> _DATASET RECORDS_
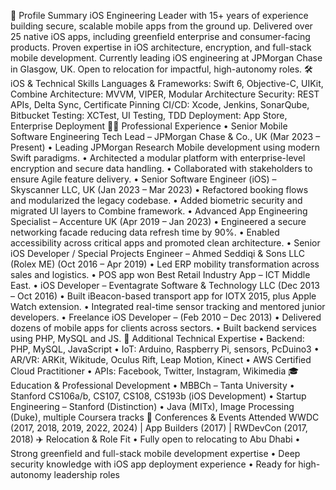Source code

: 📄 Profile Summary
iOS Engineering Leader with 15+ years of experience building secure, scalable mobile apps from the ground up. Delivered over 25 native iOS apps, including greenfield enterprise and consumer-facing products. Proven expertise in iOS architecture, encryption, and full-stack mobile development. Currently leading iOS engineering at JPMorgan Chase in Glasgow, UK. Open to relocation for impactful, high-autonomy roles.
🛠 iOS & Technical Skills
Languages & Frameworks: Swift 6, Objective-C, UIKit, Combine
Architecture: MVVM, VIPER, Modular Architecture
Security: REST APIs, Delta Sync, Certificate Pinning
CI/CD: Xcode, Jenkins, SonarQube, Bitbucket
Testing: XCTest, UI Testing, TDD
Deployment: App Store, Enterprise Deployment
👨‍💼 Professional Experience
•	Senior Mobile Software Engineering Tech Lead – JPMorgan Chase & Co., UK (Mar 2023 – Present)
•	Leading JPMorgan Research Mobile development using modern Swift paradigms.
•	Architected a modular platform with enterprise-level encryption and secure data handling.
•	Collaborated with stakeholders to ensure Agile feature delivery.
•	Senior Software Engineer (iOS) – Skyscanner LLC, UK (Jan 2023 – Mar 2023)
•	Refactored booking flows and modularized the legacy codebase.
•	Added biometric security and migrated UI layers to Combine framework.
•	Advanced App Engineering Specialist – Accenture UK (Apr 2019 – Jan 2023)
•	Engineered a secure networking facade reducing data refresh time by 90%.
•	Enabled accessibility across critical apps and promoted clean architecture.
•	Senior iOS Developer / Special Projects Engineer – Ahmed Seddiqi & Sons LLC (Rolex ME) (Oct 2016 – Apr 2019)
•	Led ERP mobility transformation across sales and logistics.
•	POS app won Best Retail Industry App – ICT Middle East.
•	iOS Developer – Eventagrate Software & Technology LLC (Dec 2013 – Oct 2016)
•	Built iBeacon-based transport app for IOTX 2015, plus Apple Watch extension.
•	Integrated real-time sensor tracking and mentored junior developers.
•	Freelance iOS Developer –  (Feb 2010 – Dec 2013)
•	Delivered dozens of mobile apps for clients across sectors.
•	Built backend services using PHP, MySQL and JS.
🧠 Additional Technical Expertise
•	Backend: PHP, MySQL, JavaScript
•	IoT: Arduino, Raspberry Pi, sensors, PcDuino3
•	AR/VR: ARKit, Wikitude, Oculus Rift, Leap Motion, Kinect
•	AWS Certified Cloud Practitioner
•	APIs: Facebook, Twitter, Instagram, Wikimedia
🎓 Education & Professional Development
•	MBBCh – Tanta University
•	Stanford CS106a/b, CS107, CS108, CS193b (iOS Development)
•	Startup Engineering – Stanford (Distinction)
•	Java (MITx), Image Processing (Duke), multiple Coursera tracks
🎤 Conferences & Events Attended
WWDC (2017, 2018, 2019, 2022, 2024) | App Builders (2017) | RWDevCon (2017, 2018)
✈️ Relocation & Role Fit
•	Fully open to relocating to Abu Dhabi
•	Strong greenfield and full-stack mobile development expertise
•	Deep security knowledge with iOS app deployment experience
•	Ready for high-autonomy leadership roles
* * *
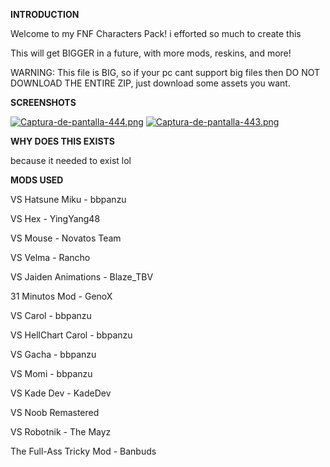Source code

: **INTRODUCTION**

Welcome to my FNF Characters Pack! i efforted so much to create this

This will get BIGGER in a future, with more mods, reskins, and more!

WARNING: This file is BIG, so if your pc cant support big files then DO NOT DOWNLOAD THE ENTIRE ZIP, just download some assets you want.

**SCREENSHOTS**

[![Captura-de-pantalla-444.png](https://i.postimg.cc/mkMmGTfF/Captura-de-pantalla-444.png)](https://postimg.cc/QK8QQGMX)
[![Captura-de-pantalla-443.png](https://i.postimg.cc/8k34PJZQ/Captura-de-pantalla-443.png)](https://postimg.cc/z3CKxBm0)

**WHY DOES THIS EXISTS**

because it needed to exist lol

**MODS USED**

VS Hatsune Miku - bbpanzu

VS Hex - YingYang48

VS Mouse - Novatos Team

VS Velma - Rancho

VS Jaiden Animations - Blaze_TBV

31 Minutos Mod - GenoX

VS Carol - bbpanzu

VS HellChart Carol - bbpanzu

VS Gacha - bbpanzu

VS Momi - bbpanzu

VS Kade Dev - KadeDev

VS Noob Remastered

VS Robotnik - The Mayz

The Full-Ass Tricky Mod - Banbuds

> _YOUR TASK_
Across the whole listing, show each line where the word "Professional" occurs.

> _SOLVED PROBLEM_
👨‍💼 Professional Experience
🎓 Education & Professional Development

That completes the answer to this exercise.